We don’t just absorb our kids’ emotions; we also guide them through various life decisions that become increasingly complex as they grow up. Though our children are independent in their lives, we still carry the weight of their choices and their potential consequences.

I recognize that this is part of parenting, and I wouldn’t change it for the world. Yet, I often wish this emotional load was shared more evenly. Jake is willing to help with the emotional aspects, especially after I pointed out the imbalance, but somehow, the role of “family counselor” has fallen squarely on my shoulders. Given that my kids have established this pattern of sharing with me, I doubt this will change anytime soon.

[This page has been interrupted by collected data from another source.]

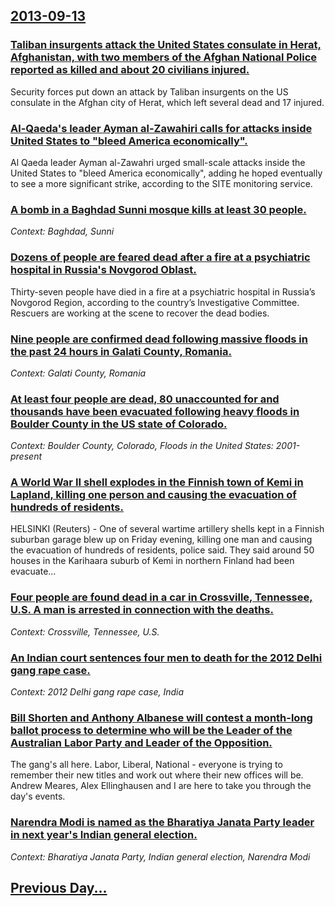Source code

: ## [2013-09-13](/news/2013/09/13/index.md)

### [Taliban insurgents attack the United States consulate in Herat, Afghanistan, with two members of the Afghan National Police reported as killed and about 20 civilians injured. ](/news/2013/09/13/taliban-insurgents-attack-the-united-states-consulate-in-herat-afghanistan-with-two-members-of-the-afghan-national-police-reported-as-kill.md)
Security forces put down an attack by Taliban insurgents on the US consulate in the Afghan city of Herat, which left several dead and 17 injured.

### [Al-Qaeda's leader Ayman al-Zawahiri calls for attacks inside United States to "bleed America economically". ](/news/2013/09/13/al-qaeda-s-leader-ayman-al-zawahiri-calls-for-attacks-inside-united-states-to-bleed-america-economically.md)
Al Qaeda leader Ayman al-Zawahri urged small-scale attacks inside the United States to &quot;bleed America economically&quot;, adding he hoped eventually to see a more significant strike, according to the SITE monitoring service.

### [A bomb in a Baghdad Sunni mosque kills at least 30 people. ](/news/2013/09/13/a-bomb-in-a-baghdad-sunni-mosque-kills-at-least-30-people.md)
_Context: Baghdad, Sunni_

### [Dozens of people are feared dead after a fire at a psychiatric hospital in Russia's Novgorod Oblast. ](/news/2013/09/13/dozens-of-people-are-feared-dead-after-a-fire-at-a-psychiatric-hospital-in-russia-s-novgorod-oblast.md)
Thirty-seven people have died in a fire at a psychiatric hospital in Russia’s Novgorod Region, according to the country’s Investigative Committee. Rescuers are working at the scene to recover the dead bodies.

### [Nine people are confirmed dead following massive floods in the past 24 hours in Galati County, Romania. ](/news/2013/09/13/nine-people-are-confirmed-dead-following-massive-floods-in-the-past-24-hours-in-galaei-county-romania.md)
_Context: Galati County, Romania_

### [At least four people are dead, 80 unaccounted for and thousands have been evacuated following heavy floods in Boulder County in the US state of Colorado. ](/news/2013/09/13/at-least-four-people-are-dead-80-unaccounted-for-and-thousands-have-been-evacuated-following-heavy-floods-in-boulder-county-in-the-us-state.md)
_Context: Boulder County, Colorado, Floods in the United States: 2001-present_

### [A World War II shell explodes in the Finnish town of Kemi in Lapland, killing one person and causing the evacuation of hundreds of residents. ](/news/2013/09/13/a-world-war-ii-shell-explodes-in-the-finnish-town-of-kemi-in-lapland-killing-one-person-and-causing-the-evacuation-of-hundreds-of-residents.md)
HELSINKI (Reuters) - One of several wartime artillery shells kept in a Finnish suburban garage blew up on Friday evening, killing one man and causing the evacuation of hundreds of residents, police said. They said around 50 houses in the Karihaara suburb of Kemi in northern Finland had been evacuate...

### [Four people are found dead in a car in Crossville, Tennessee, U.S. A man is arrested in connection with the deaths. ](/news/2013/09/13/four-people-are-found-dead-in-a-car-in-crossville-tennessee-u-s-a-man-is-arrested-in-connection-with-the-deaths.md)
_Context: Crossville, Tennessee, U.S._

### [An Indian court sentences four men to death for the 2012 Delhi gang rape case. ](/news/2013/09/13/an-indian-court-sentences-four-men-to-death-for-the-2012-delhi-gang-rape-case.md)
_Context: 2012 Delhi gang rape case, India_

### [Bill Shorten and Anthony Albanese will contest a month-long ballot process to determine who will be the Leader of the Australian Labor Party and Leader of the Opposition. ](/news/2013/09/13/bill-shorten-and-anthony-albanese-will-contest-a-month-long-ballot-process-to-determine-who-will-be-the-leader-of-the-australian-labor-party.md)
The gang&#039;s all here. Labor, Liberal, National - everyone is trying to remember their new titles and work out where their new offices will be. Andrew Meares, Alex Ellinghausen and I are here to take you through the day&#039;s events.

### [Narendra Modi is named as the Bharatiya Janata Party leader in next year's Indian general election. ](/news/2013/09/13/narendra-modi-is-named-as-the-bharatiya-janata-party-leader-in-next-year-s-indian-general-election.md)
_Context: Bharatiya Janata Party, Indian general election, Narendra Modi_

## [Previous Day...](/news/2013/09/12/index.md)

Perhaps, instead of stepping back from my “family therapist” role, I should delegate some of the other invisible tasks I manage. But those responsibilities are deeply ingrained as well. It’s a lot to handle.

While I adore my children and cherish their willingness to open their hearts to me, I need to acknowledge how challenging this can be. The responsibility of managing their emotions can feel overwhelming, and at times, I worry I might burst under the weight of it all. If you find yourself in a similar situation, know that you’re not alone. It’s perfectly acceptable to love our children while also admitting, “This is hard, and I need a break.”

Maybe what we really need is our own family counselor—someone who sits with us in the dark, listens to our worries, brushes our hair aside, reassures us that everything will be alright, and helps us drift off to sleep peacefully. Wouldn’t that be wonderful?

Summary

The emotional labor of being the “family therapist” often falls on mothers, who manage their children’s fears and feelings while juggling other responsibilities. The author expresses the burden of this role and the desire for shared emotional labor within the family. It’s vital to recognize the challenges that come with this responsibility and to find ways to lighten the load.